Metadata-Version: 1.1
Name: keras-transformer
Version: 0.7.0
Summary: Transformer implemented in Keras
Home-page: https://github.com/CyberZHG/keras-transformer
Author: CyberZHG
Author-email: CyberZHG@gmail.com
License: MIT
Description: 
        Keras Transformer
        =================
        
        
        .. image:: https://travis-ci.org/CyberZHG/keras-transformer.svg
           :target: https://travis-ci.org/CyberZHG/keras-transformer
           :alt: Travis
        
        
        .. image:: https://coveralls.io/repos/github/CyberZHG/keras-transformer/badge.svg?branch=master
           :target: https://coveralls.io/github/CyberZHG/keras-transformer
           :alt: Coverage
        
        
        Implementation of `transformer <https://arxiv.org/pdf/1706.03762.pdf>`_ for translation-like tasks.
        
        Install
        -------
        
        .. code-block:: bash
        
           pip install keras-transformer
        
        Usage
        -----
        
        Train
        ^^^^^
        
        .. code-block:: python
        
           import keras
           import numpy as np
           from keras_transformer import get_custom_objects, get_model, decode
        
        
           # Build a small toy token dictionary
           tokens = 'all work and no play makes jack a dull boy'.split(' ')
           token_dict = {
               '<PAD>': 0,
               '<START>': 1,
               '<END>': 2,
           }
           for token in tokens:
               if token not in token_dict:
                   token_dict[token] = len(token_dict)
        
           # Generate toy data
           encoder_inputs_no_padding = []

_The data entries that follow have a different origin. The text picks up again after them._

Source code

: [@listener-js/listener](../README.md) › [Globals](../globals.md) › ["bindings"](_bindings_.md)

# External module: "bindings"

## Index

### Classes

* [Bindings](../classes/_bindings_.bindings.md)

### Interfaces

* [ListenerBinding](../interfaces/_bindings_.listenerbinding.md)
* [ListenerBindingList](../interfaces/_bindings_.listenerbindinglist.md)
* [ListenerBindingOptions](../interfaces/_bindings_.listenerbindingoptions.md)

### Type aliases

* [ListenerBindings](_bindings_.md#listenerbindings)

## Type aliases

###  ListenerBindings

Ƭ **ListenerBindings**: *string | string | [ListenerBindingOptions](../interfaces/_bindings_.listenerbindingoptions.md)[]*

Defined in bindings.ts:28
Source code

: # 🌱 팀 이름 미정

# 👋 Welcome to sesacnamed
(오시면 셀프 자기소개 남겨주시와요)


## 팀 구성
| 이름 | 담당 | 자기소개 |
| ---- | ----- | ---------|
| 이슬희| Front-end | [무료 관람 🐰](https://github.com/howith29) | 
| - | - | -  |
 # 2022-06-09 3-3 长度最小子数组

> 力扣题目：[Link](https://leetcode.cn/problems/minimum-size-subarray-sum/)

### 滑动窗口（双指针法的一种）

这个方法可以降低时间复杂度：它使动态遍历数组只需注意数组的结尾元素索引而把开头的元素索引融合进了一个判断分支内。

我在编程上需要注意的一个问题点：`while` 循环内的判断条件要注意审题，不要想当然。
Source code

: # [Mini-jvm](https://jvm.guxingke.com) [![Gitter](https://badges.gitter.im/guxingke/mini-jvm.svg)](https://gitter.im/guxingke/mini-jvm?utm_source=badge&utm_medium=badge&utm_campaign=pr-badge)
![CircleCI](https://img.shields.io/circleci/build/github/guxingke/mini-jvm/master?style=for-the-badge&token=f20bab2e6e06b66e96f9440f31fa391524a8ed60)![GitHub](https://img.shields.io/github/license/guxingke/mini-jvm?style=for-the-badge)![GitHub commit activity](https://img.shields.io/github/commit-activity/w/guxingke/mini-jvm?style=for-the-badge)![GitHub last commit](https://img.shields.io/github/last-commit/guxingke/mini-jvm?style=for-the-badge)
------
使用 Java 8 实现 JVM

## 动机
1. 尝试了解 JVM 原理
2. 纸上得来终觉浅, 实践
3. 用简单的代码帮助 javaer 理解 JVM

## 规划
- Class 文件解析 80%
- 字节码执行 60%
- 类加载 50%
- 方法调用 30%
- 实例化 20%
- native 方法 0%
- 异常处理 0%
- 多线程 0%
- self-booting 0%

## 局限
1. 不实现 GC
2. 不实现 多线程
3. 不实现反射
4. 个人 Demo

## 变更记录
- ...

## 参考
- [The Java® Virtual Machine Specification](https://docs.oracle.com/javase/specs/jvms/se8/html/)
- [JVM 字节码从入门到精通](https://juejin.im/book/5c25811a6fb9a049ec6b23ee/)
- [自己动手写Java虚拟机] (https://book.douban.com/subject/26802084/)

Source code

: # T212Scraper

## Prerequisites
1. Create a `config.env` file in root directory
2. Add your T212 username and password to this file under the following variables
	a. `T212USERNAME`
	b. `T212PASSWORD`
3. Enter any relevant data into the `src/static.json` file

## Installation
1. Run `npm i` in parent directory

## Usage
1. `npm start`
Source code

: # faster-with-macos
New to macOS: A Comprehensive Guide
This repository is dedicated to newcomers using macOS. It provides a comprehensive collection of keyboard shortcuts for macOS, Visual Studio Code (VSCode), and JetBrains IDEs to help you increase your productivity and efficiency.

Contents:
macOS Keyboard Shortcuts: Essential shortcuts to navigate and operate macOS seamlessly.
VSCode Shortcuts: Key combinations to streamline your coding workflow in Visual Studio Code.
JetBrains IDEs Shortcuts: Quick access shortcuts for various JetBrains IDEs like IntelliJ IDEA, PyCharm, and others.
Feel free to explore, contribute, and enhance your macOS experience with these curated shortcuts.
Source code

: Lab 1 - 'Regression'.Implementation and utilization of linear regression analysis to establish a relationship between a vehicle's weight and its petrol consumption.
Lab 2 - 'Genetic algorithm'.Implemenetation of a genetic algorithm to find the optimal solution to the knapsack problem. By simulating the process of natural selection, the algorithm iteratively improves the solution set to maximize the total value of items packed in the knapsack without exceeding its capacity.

           encoder_inputs, decoder_inputs, decoder_outputs = [], [], []
           for i in range(1, len(tokens) - 1):
               encode_tokens, decode_tokens = tokens[:i], tokens[i:]
               encode_tokens = ['<START>'] + encode_tokens + ['<END>'] + ['<PAD>'] * (len(tokens) - len(encode_tokens))
               output_tokens = decode_tokens + ['<END>', '<PAD>'] + ['<PAD>'] * (len(tokens) - len(decode_tokens))
               decode_tokens = ['<START>'] + decode_tokens + ['<END>'] + ['<PAD>'] * (len(tokens) - len(decode_tokens))
               encode_tokens = list(map(lambda x: token_dict[x], encode_tokens))
               decode_tokens = list(map(lambda x: token_dict[x], decode_tokens))
               output_tokens = list(map(lambda x: [token_dict[x]], output_tokens))
               encoder_inputs_no_padding.append(encode_tokens[:i + 2])
               encoder_inputs.append(encode_tokens)
               decoder_inputs.append(decode_tokens)
               decoder_outputs.append(output_tokens)
        
           # Build the model
           model = get_model(
               token_num=len(token_dict),
               embed_dim=30,
               encoder_num=3,
               decoder_num=2,
               head_num=3,
               hidden_dim=120,
               activation='relu',
               dropout_rate=0.05,
               embed_weights=np.random.random((13, 30)),
           )
           model.compile(
               optimizer=keras.optimizers.Adam(),
               loss=keras.losses.sparse_categorical_crossentropy,
               metrics={},
           )
           model.summary()
        
           # Train the model
           model.fit(
               x=[np.asarray(encoder_inputs * 1000), np.asarray(decoder_inputs * 1000)],
               y=np.asarray(decoder_outputs * 1000),
               epochs=5,
           )
        
        Predict
        ^^^^^^^
        
        .. code-block:: python
        
           decoded = decode(
               model,
               encoder_inputs_no_padding,
               start_token=token_dict['<START>'],
               end_token=token_dict['<END>'],
               pad_token=token_dict['<PAD>'],
           )
           token_dict_rev = {v: k for k, v in token_dict.items()}
           for i in range(len(decoded)):
               print(' '.join(map(lambda x: token_dict_rev[x], decoded[i][1:-1])))
        
Platform: UNKNOWN
Classifier: Programming Language :: Python :: 2.7
Classifier: Programming Language :: Python :: 3.6
Classifier: License :: OSI Approved :: MIT License
Classifier: Operating System :: OS Independent